6. The method for querying fault solutions according to claim 1, characterized in that, The method for displaying the first solution set corresponding to the first tag received from the cloud further includes: If there is an erroneous solution in the first solution set, a deletion operation or a modification operation is received for the erroneous solution to obtain a third solution set. The third solution set is then updated to the solution set corresponding to the first tag. The deletion operation is to delete the erroneous solution from the first solution set, and the modification operation is to modify the erroneous solution from the first solution set.

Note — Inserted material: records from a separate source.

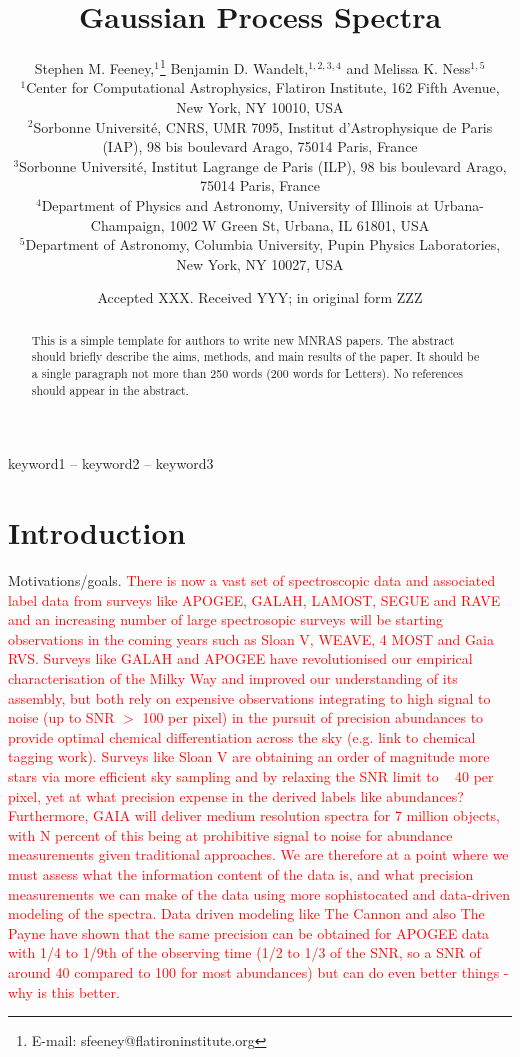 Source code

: \documentclass[a4paper,fleqn,usenatbib]{mnras}
\title[Gaussian Process Spectra]{Gaussian Process Spectra}
\author[S. M. Feeney et al.]{
Stephen M. Feeney,$^{1}$\thanks{E-mail: sfeeney@flatironinstitute.org}
Benjamin D. Wandelt,$^{1,2,3,4}$
and Melissa K. Ness$^{1,5}$
\\
$^{1}$Center for Computational Astrophysics, Flatiron Institute, 162 Fifth Avenue, New York, NY 10010, USA\\
$^{2}$Sorbonne Universit\'e, CNRS, UMR 7095,  Institut d'Astrophysique de Paris (IAP), 98 bis boulevard Arago, 75014 Paris, France\\
$^{3}$Sorbonne Universit\'e, Institut Lagrange de Paris (ILP), 98 bis boulevard Arago, 75014 Paris, France\\
$^{4}$Department of Physics and Astronomy, University of Illinois at Urbana-Champaign, 1002 W Green St, Urbana, IL 61801, USA\\
$^{5}$Department of Astronomy, Columbia University, Pupin Physics Laboratories, New York, NY 10027, USA
}
\date{Accepted XXX. Received YYY; in original form ZZZ}
\begin{document}
\label{firstpage}
\pagerange{\pageref{firstpage}--\pageref{lastpage}}
\maketitle

\begin{abstract}
This is a simple template for authors to write new MNRAS papers.
The abstract should briefly describe the aims, methods, and main results of the paper.
It should be a single paragraph not more than 250 words (200 words for Letters).
No references should appear in the abstract.
\end{abstract}

\begin{keywords}
keyword1 -- keyword2 -- keyword3
\end{keywords}


\section{Introduction}

Motivations/goals. 
\textcolor{red}{There is now a vast set of spectroscopic data and associated label data from surveys like APOGEE, GALAH, LAMOST, SEGUE and RAVE and an increasing number of large spectrosopic surveys will be starting observations in the coming years such as Sloan V, WEAVE, 4 MOST and Gaia RVS. Surveys like GALAH and APOGEE have revolutionised our empirical characterisation of the Milky Way and improved our understanding of its assembly, but both rely on expensive observations integrating to high signal to noise (up to SNR $>$ 100 per pixel) in the pursuit of precision abundances to provide optimal chemical differentiation across the sky (e.g. link to chemical tagging work). Surveys like Sloan V are obtaining an order of magnitude more stars via more efficient sky sampling and by relaxing the SNR limit to ~ 40 per pixel, yet at what precision expense in the derived labels like abundances? Furthermore, GAIA will deliver medium resolution spectra for 7 million objects, with N percent of this being at prohibitive signal to noise for abundance measurements given traditional approaches. We are therefore at a point where we must assess what the information content of the data is, and what precision measurements we can make of the data using more sophistocated and data-driven modeling of the spectra.  Data driven modeling like The Cannon and also The Payne have shown that the same precision can be obtained for APOGEE data with 1/4 to 1/9th of the observing time (1/2 to 1/3 of the SNR, so a SNR of around 40 compared to 100 for most abundances) but can do even better things - why is this better.  }
\end{document}
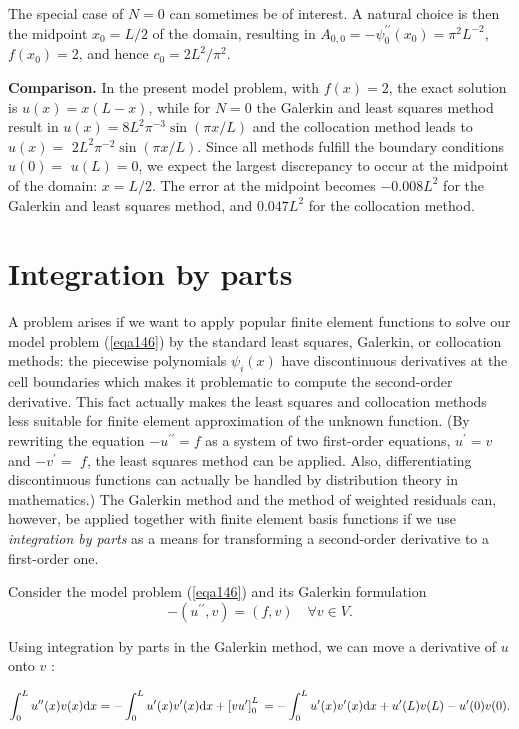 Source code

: \documentclass[../main.tex]{subfiles}
\begin{document}
	The special case of $N=0$ can sometimes be of interest. A natural choice is then the midpoint $x_{0}=L / 2$ of the domain, resulting in $A_{0,0}=-\psi_{0}^{\prime \prime}\left(x_{0}\right)=\pi^{2} L^{-2}$, $f\left(x_{0}\right)=2$, and hence $c_{0}=2 L^{2} / \pi^{2} .$ \bigbreak
	
	\noindent \textbf{Comparison.} In the present model problem, with $f(x)=2$, the exact solution is $u(x)=x(L-x)$, while for $N=0$ the Galerkin and least squares method result in $u(x)=8 L^{2} \pi^{-3} \sin (\pi x / L)$ and the collocation method leads to $u(x)=$ $2 L^{2} \pi^{-2} \sin (\pi x / L)$. Since all methods fulfill the boundary conditions $u(0)=$ $u(L)=0$, we expect the largest discrepancy to occur at the midpoint of the domain: $x=L / 2$. The error at the midpoint becomes $-0.008 L^{2}$ for the Galerkin and least squares method, and $0.047 L^{2}$ for the collocation method. \bigbreak 

\section[Integration by parts]{Integration by parts} 
	\label{sec:sec_11_10}
	\noindent A problem arises if we want to apply popular finite element functions to solve our model problem (\ref{eqa146}) by the standard least squares, Galerkin, or collocation methods: the piecewise polynomials $\psi_{i}(x)$ have discontinuous derivatives at the cell boundaries which makes it problematic to compute the second-order derivative. This fact actually makes the least squares and collocation methods less suitable for finite element approximation of the unknown function. (By rewriting the equation $-u^{\prime \prime}=f$ as a system of two first-order equations, $u^{\prime}=v$ and $-v^{\prime}=$ $f$, the least squares method can be applied. Also, differentiating discontinuous functions can actually be handled by distribution theory in mathematics.) The Galerkin method and the method of weighted residuals can, however, be applied together with finite element basis functions if we use \emph{integration by parts} as a means for transforming a second-order derivative to a first-order one.
	
	Consider the model problem (\ref{eqa146}) and its Galerkin formulation
	$$ -\left(u^{\prime \prime}, v\right)=(f, v) \quad \forall v \in V . $$
	
	\noindent Using integration by parts in the Galerkin method, we can move a derivative of $u$ onto $v$ :
	
	\begin{equation}
		\label{eqa161}
		\int_{0}^{L} u^{\prime \prime}(x) v(x) \mathrm{d} x =-\int_{0}^{L} u^{\prime}(x) v^{\prime}(x) \mathrm{d} x+\left[v u^{\prime}\right]_{0}^{L} \\
		=-\int_{0}^{L} u^{\prime}(x) v^{\prime}(x) \mathrm{d} x+u^{\prime}(L) v(L)-u^{\prime}(0) v(0) .
	\end{equation}
	
\end{document}
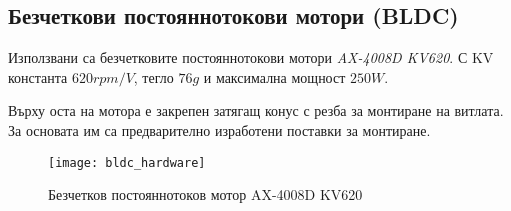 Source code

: \subsection{Безчеткови постояннотокови мотори (BLDC)}

Използвани са безчетковите постояннотокови мотори \textit{AX-4008D KV620}.
С KV константа \(620 rpm/V\), тегло \(76g\) и максимална мощност \(250W\).

Върху оста на мотора е закрепен затягащ конус с резба за монтиране на витлата.
За основата им са предварително изработени поставки за монтиране.

\begin{figure}[htpb!]
    \centering
    \texttt{[image: bldc\_hardware]}
    \caption{Безчетков постояннотоков мотор AX-4008D KV620}
    \label{fig:bldc_hardware}
\end{figure}

\FloatBarrier
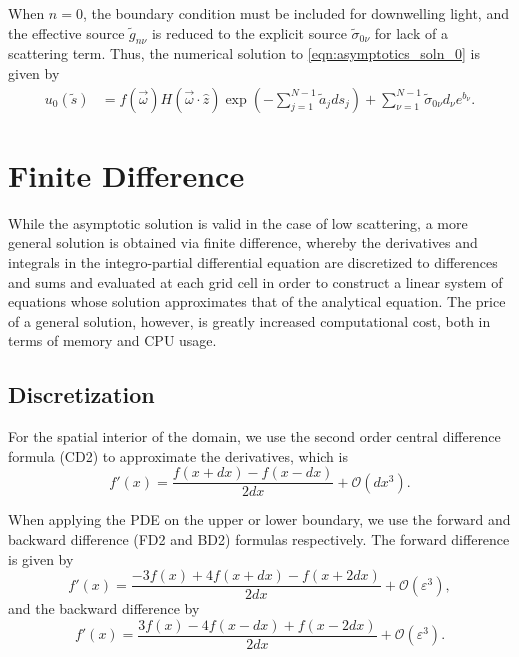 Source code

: When $n=0$, the boundary condition must be included for downwelling light,
and the effective source $\tilde{g}_{n\nu}$ is reduced to the explicit source $\tilde{\sigma}_{0\nu}$
for lack of a scattering term.
Thus, the numerical solution to \eqref{eqn:asymptotics_soln_0} is given by
\begin{align}
  u_0(\tilde{s}) &= f(\vec{\omega})H(\vec{\omega}\cdot\hat{z}) \exp\left( -\sum_{j=1}^{N-1}\tilde{a}_jds_j\right)
  + \sum_{\nu=1}^{N-1} \tilde{\sigma}_{0\nu}d_\nu e^{b_\nu}.
\end{align}

\section{Finite Difference}
While the asymptotic solution is valid in the case of low scattering, a more general solution is obtained via finite difference, whereby the derivatives and integrals in the integro-partial differential equation are discretized to differences and sums and evaluated at each grid cell in order to construct a linear system of equations whose solution approximates that of the analytical equation.
The price of a general solution, however, is greatly increased computational cost, both in terms of memory and CPU usage.

\subsection{Discretization}
\label{sec:discretization}

For the spatial interior of the domain, we use the second order central difference formula (CD2) to approximate the derivatives, which is
\begin{equation*}
    f'(x) = \frac{f(x+dx)-f(x-dx)}{2dx} + \mathcal{O}(dx^3).
\end{equation*}

When applying the PDE on the upper or lower boundary, we use the forward and backward difference (FD2 and BD2) formulas respectively.
The forward difference is given by
\begin{equation*}
    \label{eqn:FD2}
    f'(x) = \frac{-3f(x)+4f(x+dx)-f(x+2dx)}{2dx} + \mathcal{O}(\varepsilon^3),
\end{equation*}
and the backward difference by
\begin{equation*}
    \label{eqn:BD2}
    f'(x) = \frac{3f(x)-4f(x-dx)+f(x-2dx)}{2dx} + \mathcal{O}(\varepsilon^3).
\end{equation*}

7. A fault solution query device, characterized in that, include: The generation module is used to generate fault message text information corresponding to the fault when a fault in the application architecture call chain is detected on the vehicle. The filtering module is used to filter keywords from the fault prompt text information, and use the keywords as nodes of the first tag to construct a first tag, wherein the first tag is the tag corresponding to the fault, and the first tag is a tag with a tree structure composed of at least two nodes. The filtering module is also used for: Obtain tag prompt information, which is generated based on a tag set in the cloud and is used to standardize the prompt information of tags generated on the vehicle side; The first prompt information corresponding to the fault prompt text information is filtered out from the label prompt information, wherein the first prompt information is used to prompt keyword filtering from the fault prompt text information. Keywords are selected from the fault prompt text information based on the first prompt information, and the keywords are used as nodes of the first tag to construct the first tag; The sending module is used to send the first tag to the cloud. The display module is used to display the first solution set corresponding to the first tag received from the cloud, the first solution set including N solutions, where N is a natural number; The first tag includes a first path, the first path includes P nodes, each of the P nodes corresponds to a field, where P is a positive integer, and the filtering module is further configured to: filter keywords from the fault prompt text information according to the first prompt information, and use the keywords as nodes of the first tag to construct the first tag, including: The first keyword is obtained by filtering from the fault message text information, and the first keyword is used as the first field corresponding to the root node in the first path. The second keyword is obtained by filtering the fault prompt text information based on the first prompt information, and the second keyword is used as the second field corresponding to the first node, where the first node is any node other than the root node in the first path.
8. An electronic device, characterized in that, include: processor; Memory used to store the processor's executable instructions; The processor is configured to read the executable instructions from the memory and execute the instructions to implement the fault solution query method according to any one of claims 1-6.